Di fronte a Thingol, il padre di Lúthien, che pretende il gioiello per dargli in sposa la figlia, Beren allunga il braccio senza la mano, e poi l’altro, mostrando la mano vuota; espressione compiuta dell’incompiutezza umana e della sua gloria. Nulla può fare un uomo, nemmeno con il fascino del canto degli Eldar, per trattenere nella sua mano la luce delle stelle; non è la conquista del gioiello, ma la sua mano vuota, che gli porta Lúthien come sposa.
Ma anche qui la gioia è solo temporanea, perché il destino di Beren e Lúthien è il più crudele. Gli amanti o sposi umani muoiono, e nella morte sono riuniti per l’eternità, ma non Lúthien. La morte è il dono che Ulivatar ha dato agli uomini, il regalo prezioso che li separa dagli Eldar, e Lúthien non vedrà mai più il suo Beren, ucciso dal lupo mannaro che ha ingoiato il Silmaril, e questo “mai” ha la lunghezza reale dell’eternità.

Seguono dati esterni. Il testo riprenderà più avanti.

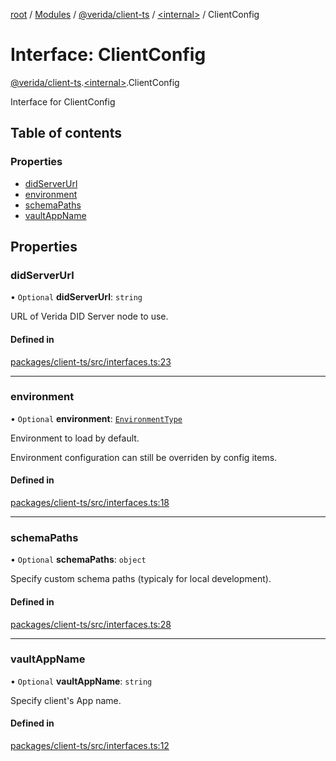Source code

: [root](../README.md) / [Modules](../modules.md) / [@verida/client-ts](../modules/verida_client_ts.md) / [<internal\>](../modules/verida_client_ts._internal_.md) / ClientConfig

# Interface: ClientConfig

[@verida/client-ts](../modules/verida_client_ts.md).[<internal\>](../modules/verida_client_ts._internal_.md).ClientConfig

Interface for ClientConfig

## Table of contents

### Properties

- [didServerUrl](verida_client_ts._internal_.ClientConfig.md#didserverurl)
- [environment](verida_client_ts._internal_.ClientConfig.md#environment)
- [schemaPaths](verida_client_ts._internal_.ClientConfig.md#schemapaths)
- [vaultAppName](verida_client_ts._internal_.ClientConfig.md#vaultappname)

## Properties

### didServerUrl

• `Optional` **didServerUrl**: `string`

URL of Verida DID Server node to use.

#### Defined in

[packages/client-ts/src/interfaces.ts:23](https://github.com/verida/verida-js/blob/039856c/packages/client-ts/src/interfaces.ts#L23)

___

### environment

• `Optional` **environment**: [`EnvironmentType`](../enums/verida_client_ts.EnvironmentType.md)

Environment to load by default.

Environment configuration can still be overriden by config items.

#### Defined in

[packages/client-ts/src/interfaces.ts:18](https://github.com/verida/verida-js/blob/039856c/packages/client-ts/src/interfaces.ts#L18)

___

### schemaPaths

• `Optional` **schemaPaths**: `object`

Specify custom schema paths (typicaly for local development).

#### Defined in

[packages/client-ts/src/interfaces.ts:28](https://github.com/verida/verida-js/blob/039856c/packages/client-ts/src/interfaces.ts#L28)

___

### vaultAppName

• `Optional` **vaultAppName**: `string`

Specify client's App name.

#### Defined in

[packages/client-ts/src/interfaces.ts:12](https://github.com/verida/verida-js/blob/039856c/packages/client-ts/src/interfaces.ts#L12)
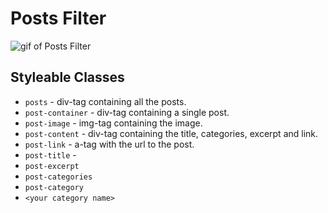 # Posts Filter

![gif of Posts Filter](post.filter.gif)

## Styleable Classes
  * `posts` - div-tag containing all the posts.
  * `post-container` - div-tag containing a single post.
  * `post-image` - img-tag containing the image.
  * `post-content` - div-tag containing the title, categories, excerpt and link.
  * `post-link` - a-tag with the url to the post.
  * `post-title` - 
  * `post-excerpt`
  * `post-categories`
  * `post-category`
  * `<your category name>`
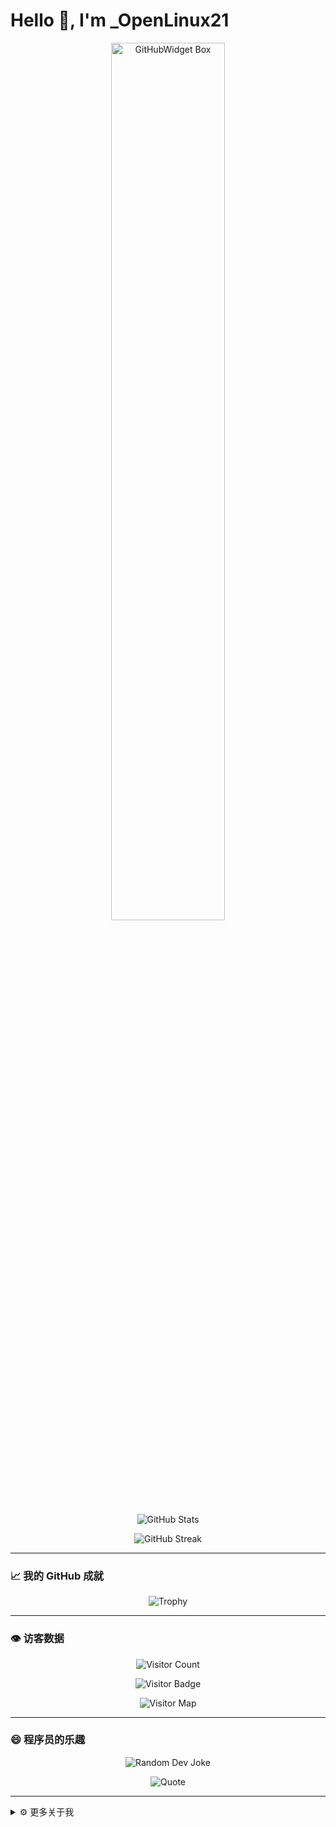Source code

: # Hello 👋, I'm _OpenLinux21

<p align="center">
  <a href="https://github.com/Jurredr/github-widgetbox">
    <img width="60%" height="60%" src="https://github-widgetbox.vercel.app/api/skills/?names=go,c,java,javascript&includeNames=true" alt="GitHubWidget Box">
  </a>
</p>

<p align="center">
  <img src="https://github-readme-stats.vercel.app/api?username=OpenLinux21&bg_color=30,e96443,904e95&title_color=fff&text_color=fff" alt="GitHub Stats">
</p>

<p align="center">
  <img src="https://streak-stats.demolab.com/?user=OpenLinux21&theme=dracula&hide_border=true" alt="GitHub Streak">
</p>

---

### 📈 我的 GitHub 成就

<p align="center">
  <img src="https://github-profile-trophy.vercel.app/?username=OpenLinux21&theme=onedark&row=1&column=6" alt="Trophy" />
</p>

---

### 👁️ 访客数据

<p align="center">
  <img src="https://profile-counter.glitch.me/OpenLinux21/count.svg" alt="Visitor Count" />
</p>

<p align="center">
  <img src="https://visitor-badge.laobi.icu/badge?page_id=OpenLinux21.OpenLinux21" alt="Visitor Badge" />
</p>

<p align="center">
  <img src="https://clustrmaps.com/map_v2.png?cl=ffffff&w=a&t=n&d=UE9ENG1BS1ZFS1ZD&co=2d78ad&ct=ffffff" alt="Visitor Map" />
</p>

---

### 😄 程序员的乐趣

<p align="center">
  <img src="https://readme-jokes.vercel.app/api" alt="Random Dev Joke" />
</p>

<p align="center">
  <img src="https://quotes-github-readme.vercel.app/api?type=horizontal&theme=dark" alt="Quote" />
</p>

---

<details>
  <summary>⚙️ 更多关于我</summary>

- 💼 工作内容：后端开发、系统运维、自动化脚本  
- 🎓 教育背景：计算机科学专业  
- 🏆 兴趣爱好：开源贡献、编程挑战、Java反编译  

</details>
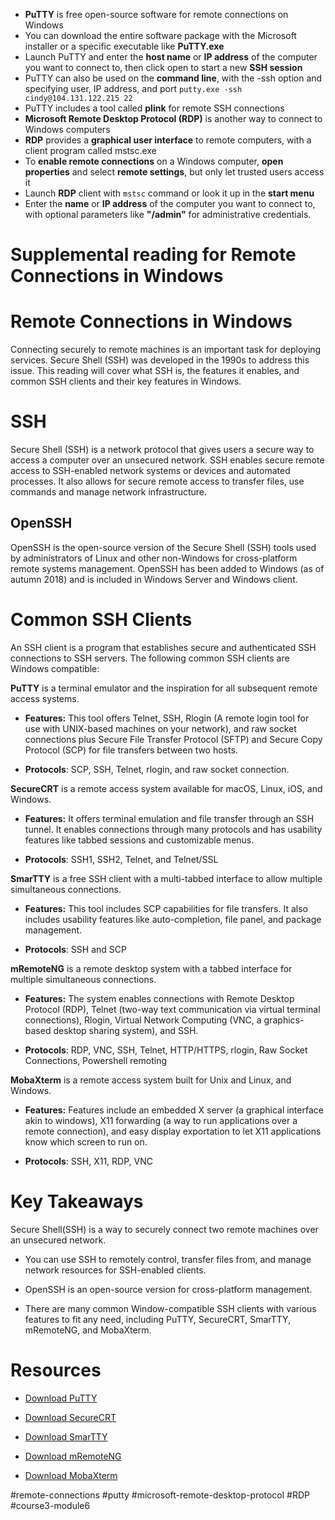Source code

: -   **PuTTY** is free open-source software for remote connections on Windows
-   You can download the entire software package with the Microsoft installer or a specific executable like **PuTTY.exe**
-   Launch PuTTY and enter the **host name** or **IP address** of the computer you want to connect to, then click open to start a new **SSH session**
-   PuTTY can also be used on the **command line**, with the -ssh option and specifying user, IP address, and port
	  `putty.exe -ssh cindy@104.131.122.215 22`
-   PuTTY includes a tool called **plink** for remote SSH connections
-   **Microsoft Remote Desktop Protocol (RDP)** is another way to connect to Windows computers
-   **RDP** provides a **graphical user interface** to remote computers, with a client program called mstsc.exe
-   To **enable remote connections** on a Windows computer, **open properties** and select **remote settings**, but only let trusted users access it
-   Launch **RDP** client with `mstsc` command or look it up in the **start menu**
-   Enter the **name** or **IP address** of the computer you want to connect to, with optional parameters like **"/admin"** for administrative credentials.

# Supplemental reading for Remote Connections in Windows

# Remote Connections in Windows

Connecting securely to remote machines is an important task for deploying services. Secure Shell (SSH) was developed in the 1990s to address this issue. This reading will cover what SSH is, the features it enables, and common SSH clients and their key features in Windows.

# SSH

Secure Shell (SSH) is a network protocol that gives users a secure way to access a computer over an unsecured network. SSH enables secure remote access to SSH-enabled network systems or devices and automated processes. It also allows for secure remote access to transfer files, use commands and manage network infrastructure.

## OpenSSH

OpenSSH is the open-source version of the Secure Shell (SSH) tools used by administrators of Linux and other non-Windows for cross-platform remote systems management. OpenSSH has been added to Windows (as of autumn 2018) and is included in Windows Server and Windows client.

# Common SSH Clients

An SSH client is a program that establishes secure and authenticated SSH connections to SSH servers. The following common SSH clients are Windows compatible:

**PuTTY** is a terminal emulator and the inspiration for all subsequent remote access systems. 

-   **Features:** This tool offers Telnet, SSH, Rlogin (A remote login tool for use with UNIX-based machines on your network), and raw socket connections plus Secure File Transfer Protocol (SFTP) and Secure Copy Protocol (SCP) for file transfers between two hosts.
    
-   **Protocols**: SCP, SSH, Telnet, rlogin, and raw socket connection.
    

**SecureCRT** is a remote access system available for macOS, Linux, iOS, and Windows. 

-   **Features:** It offers terminal emulation and file transfer through an SSH tunnel. It enables connections through many protocols and has usability features like tabbed sessions and customizable menus.
    
-   **Protocols**: SSH1, SSH2, Telnet, and Telnet/SSL
    

**SmarTTY** is a free SSH client with a multi-tabbed interface to allow multiple simultaneous connections. 

-   **Features:** This tool includes SCP capabilities for file transfers. It also includes usability features like auto-completion, file panel, and package management. 
    
-   **Protocols**: SSH and SCP
    

**mRemoteNG** is a remote desktop system with a tabbed interface for multiple simultaneous connections. 

-   **Features:** The system enables connections with Remote Desktop Protocol (RDP), Telnet (two-way text communication via virtual terminal connections), Rlogin, Virtual Network Computing (VNC, a graphics-based desktop sharing system), and SSH.
    
-   **Protocols**: RDP, VNC, SSH, Telnet, HTTP/HTTPS, rlogin, Raw Socket Connections, Powershell remoting
    

**MobaXterm** is a remote access system built for Unix and Linux, and Windows. 

-   **Features:** Features include an embedded X server (a graphical interface akin to windows), X11 forwarding (a way to run applications over a remote connection), and easy display exportation to let X11 applications know which screen to run on.
    
-   **Protocols**: SSH, X11, RDP, VNC
    

# Key Takeaways

Secure Shell(SSH) is a way to securely connect two remote machines over an unsecured network.

-   You can use SSH to remotely control, transfer files from, and manage network resources for SSH-enabled clients.
    
-   OpenSSH is an open-source version for cross-platform management.
    
-   There are many common Window-compatible SSH clients with various features to fit any need, including PuTTY, SecureCRT, SmarTTY, mRemoteNG, and MobaXterm.
    

# Resources

-   [Download PuTTY](https://www.putty.org/)
    
-   [Download SecureCRT](https://www.vandyke.com/cgi-bin/releases.php?product=securecrt)
    
-   [Download SmarTTY](https://sysprogs.com/SmarTTY/download/)
    
-   [Download mRemoteNG](https://mremoteng.org/download)
    
-   [Download MobaXterm](https://mobaxterm.mobatek.net/download.html)

#remote-connections #putty #microsoft-remote-desktop-protocol #RDP #course3-module6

I dimessi e immensi amanti che Tolkien ha immaginato sconterebbero quindi l’unica cosa che è intollerabile agli amanti, cioè di essere separati per l’eternità; il canto di Lúthien nelle aule di Mandos le porta in dono quanto desidera: non solo che Beren torni alla vita, ma che lei possa un giorno morire come lui. Agli amanti umani è concessa quell’eterna vita assieme che agli Elfi è negata.
La rivisitazione filologica della storia di Beren e Lúthien prosegue mostrando il destino della luce del Silmaril rubato a Morgoth; passa al marinaio Eärendil, lo trasforma nella Stella della sera, ed è la sua luce che riempie la fiala che aiuta Sam e Frodo a penetrare le tenebre di Mordor. E anche se Aragorn non proteggerà Frodo nell’oscurità, è da Beren e Lúthien che sia lui che Arwen discendono; ed è proprio di Beren e Lúthien che il canto di Aragorn parla, quando Frodo sta per affrontare le tenebre per la prima volta nella sua vita.
A protezione di tutto, verrebbe a dire, Tolkien ha posto non il potere dei maghi come Gandalf, o la bellezza degli Elfi, o l’ascia dei nani, o le torri delle città degli uomini, ma due amanti che, per vivere sempre assieme, desiderano poter morire, e che guadagnano il premio più ambito con la preghiera della mano vuota e del canto.
La nuova edizione di Beren e Lúthien sarà qualcosa di più dell’operazione commerciale paventata da taluni, come accaduto per tutta la pubblicazione della History of the Middle Earth, se il lettore andrà al fondo degli intrecci qui ricostruiti relativi alla vicenda dei due amanti, per cogliere che Beren e Lúthien non sono Romeo e Giulietta, tragici amanti separati dal Fato crudele, ma una coppia che ha scelto di invecchiare assieme, e di non accettare che le loro strade siano divise ove solo conta, nell’eterno. Tutto quanto vien prima può essere dolore e sacrificio, ma il premio finale è insuperabile.
Perché, se fosse possibile chiedere a Lúthien, vi risponderebbe che l’eternità è nulla se non è in e la compagnia dell’Essere amato.